▸ **Work required**
Locate every line in the records below that contains the word "layer", and copy each one.

(Saved entries)
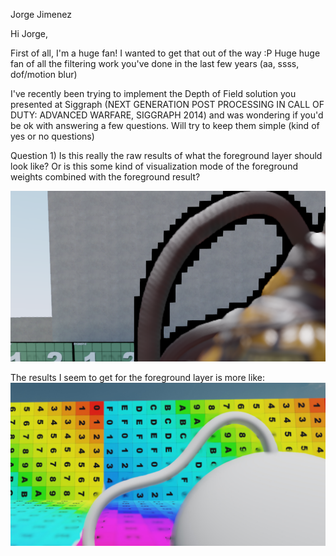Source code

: Jorge Jimenez

Hi Jorge,

First of all, I'm a huge fan! I wanted to get that out of the way :P Huge huge fan of all the filtering work you've done in the last few years (aa, ssss, dof/motion blur)

I've recently been trying to implement the Depth of Field solution you presented at Siggraph (NEXT GENERATION POST PROCESSING IN CALL OF DUTY: ADVANCED WARFARE, SIGGRAPH 2014) and was wondering if you'd be ok with answering a few questions. Will try to keep them simple (kind of yes or no questions)

Question 1)
Is this really the raw results of what the foreground layer should look like? Or is this some kind of visualization mode of the foreground weights combined with the foreground result?

![](https://github.com/greje656/Questions/blob/master/images/foreground-original.png)

The results I seem to get for the foreground layer is more like:
![](https://github.com/greje656/Questions/blob/master/images/foreground.jpg)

▸ **Result of this task**
Is this really the raw results of what the foreground layer should look like? Or is this some kind of visualization mode of the foreground weights combined with the foreground result?
The results I seem to get for the foreground layer is more like:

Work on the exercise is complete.